• **WHAT NEEDS TO BE DONE**
Go through the listing and write out all of it exactly.

• **DATA TO USE**

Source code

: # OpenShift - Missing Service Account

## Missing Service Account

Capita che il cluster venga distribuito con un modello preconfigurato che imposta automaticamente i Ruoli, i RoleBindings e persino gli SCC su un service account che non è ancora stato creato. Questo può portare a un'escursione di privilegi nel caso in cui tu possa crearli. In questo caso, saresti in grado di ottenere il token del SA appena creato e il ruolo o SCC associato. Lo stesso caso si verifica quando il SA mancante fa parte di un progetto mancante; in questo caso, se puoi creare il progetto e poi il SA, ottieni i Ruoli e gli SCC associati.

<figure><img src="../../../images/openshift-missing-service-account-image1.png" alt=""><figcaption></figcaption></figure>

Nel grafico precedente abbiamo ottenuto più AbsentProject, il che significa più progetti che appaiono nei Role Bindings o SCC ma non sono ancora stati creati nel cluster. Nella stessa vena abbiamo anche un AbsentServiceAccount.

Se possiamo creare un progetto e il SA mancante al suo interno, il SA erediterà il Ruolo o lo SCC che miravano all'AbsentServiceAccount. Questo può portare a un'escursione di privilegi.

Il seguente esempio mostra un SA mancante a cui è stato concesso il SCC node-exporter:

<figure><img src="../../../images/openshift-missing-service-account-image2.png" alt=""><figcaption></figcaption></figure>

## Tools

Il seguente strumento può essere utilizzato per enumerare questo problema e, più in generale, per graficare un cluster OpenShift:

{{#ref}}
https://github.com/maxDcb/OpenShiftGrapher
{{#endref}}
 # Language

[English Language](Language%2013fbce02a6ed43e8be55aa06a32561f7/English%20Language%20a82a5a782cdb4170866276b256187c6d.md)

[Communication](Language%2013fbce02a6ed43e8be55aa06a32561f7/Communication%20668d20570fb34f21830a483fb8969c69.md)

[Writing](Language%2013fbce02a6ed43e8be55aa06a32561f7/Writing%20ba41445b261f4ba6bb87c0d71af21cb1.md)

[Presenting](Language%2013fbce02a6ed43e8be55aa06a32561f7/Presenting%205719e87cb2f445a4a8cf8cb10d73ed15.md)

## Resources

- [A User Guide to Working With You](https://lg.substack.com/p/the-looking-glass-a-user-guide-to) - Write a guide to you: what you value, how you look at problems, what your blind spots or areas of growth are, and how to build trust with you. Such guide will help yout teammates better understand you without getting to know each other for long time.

• **THE ANSWER**
Source code

: # OpenShift - Missing Service Account

## Missing Service Account

Capita che il cluster venga distribuito con un modello preconfigurato che imposta automaticamente i Ruoli, i RoleBindings e persino gli SCC su un service account che non è ancora stato creato. Questo può portare a un'escursione di privilegi nel caso in cui tu possa crearli. In questo caso, saresti in grado di ottenere il token del SA appena creato e il ruolo o SCC associato. Lo stesso caso si verifica quando il SA mancante fa parte di un progetto mancante; in questo caso, se puoi creare il progetto e poi il SA, ottieni i Ruoli e gli SCC associati.

<figure><img src="../../../images/openshift-missing-service-account-image1.png" alt=""><figcaption></figcaption></figure>

Nel grafico precedente abbiamo ottenuto più AbsentProject, il che significa più progetti che appaiono nei Role Bindings o SCC ma non sono ancora stati creati nel cluster. Nella stessa vena abbiamo anche un AbsentServiceAccount.

Se possiamo creare un progetto e il SA mancante al suo interno, il SA erediterà il Ruolo o lo SCC che miravano all'AbsentServiceAccount. Questo può portare a un'escursione di privilegi.

Il seguente esempio mostra un SA mancante a cui è stato concesso il SCC node-exporter:

<figure><img src="../../../images/openshift-missing-service-account-image2.png" alt=""><figcaption></figcaption></figure>

## Tools

Il seguente strumento può essere utilizzato per enumerare questo problema e, più in generale, per graficare un cluster OpenShift:

{{#ref}}
https://github.com/maxDcb/OpenShiftGrapher
{{#endref}}
 # Language

[English Language](Language%2013fbce02a6ed43e8be55aa06a32561f7/English%20Language%20a82a5a782cdb4170866276b256187c6d.md)

[Communication](Language%2013fbce02a6ed43e8be55aa06a32561f7/Communication%20668d20570fb34f21830a483fb8969c69.md)

[Writing](Language%2013fbce02a6ed43e8be55aa06a32561f7/Writing%20ba41445b261f4ba6bb87c0d71af21cb1.md)

[Presenting](Language%2013fbce02a6ed43e8be55aa06a32561f7/Presenting%205719e87cb2f445a4a8cf8cb10d73ed15.md)

## Resources

- [A User Guide to Working With You](https://lg.substack.com/p/the-looking-glass-a-user-guide-to) - Write a guide to you: what you value, how you look at problems, what your blind spots or areas of growth are, and how to build trust with you. Such guide will help yout teammates better understand you without getting to know each other for long time.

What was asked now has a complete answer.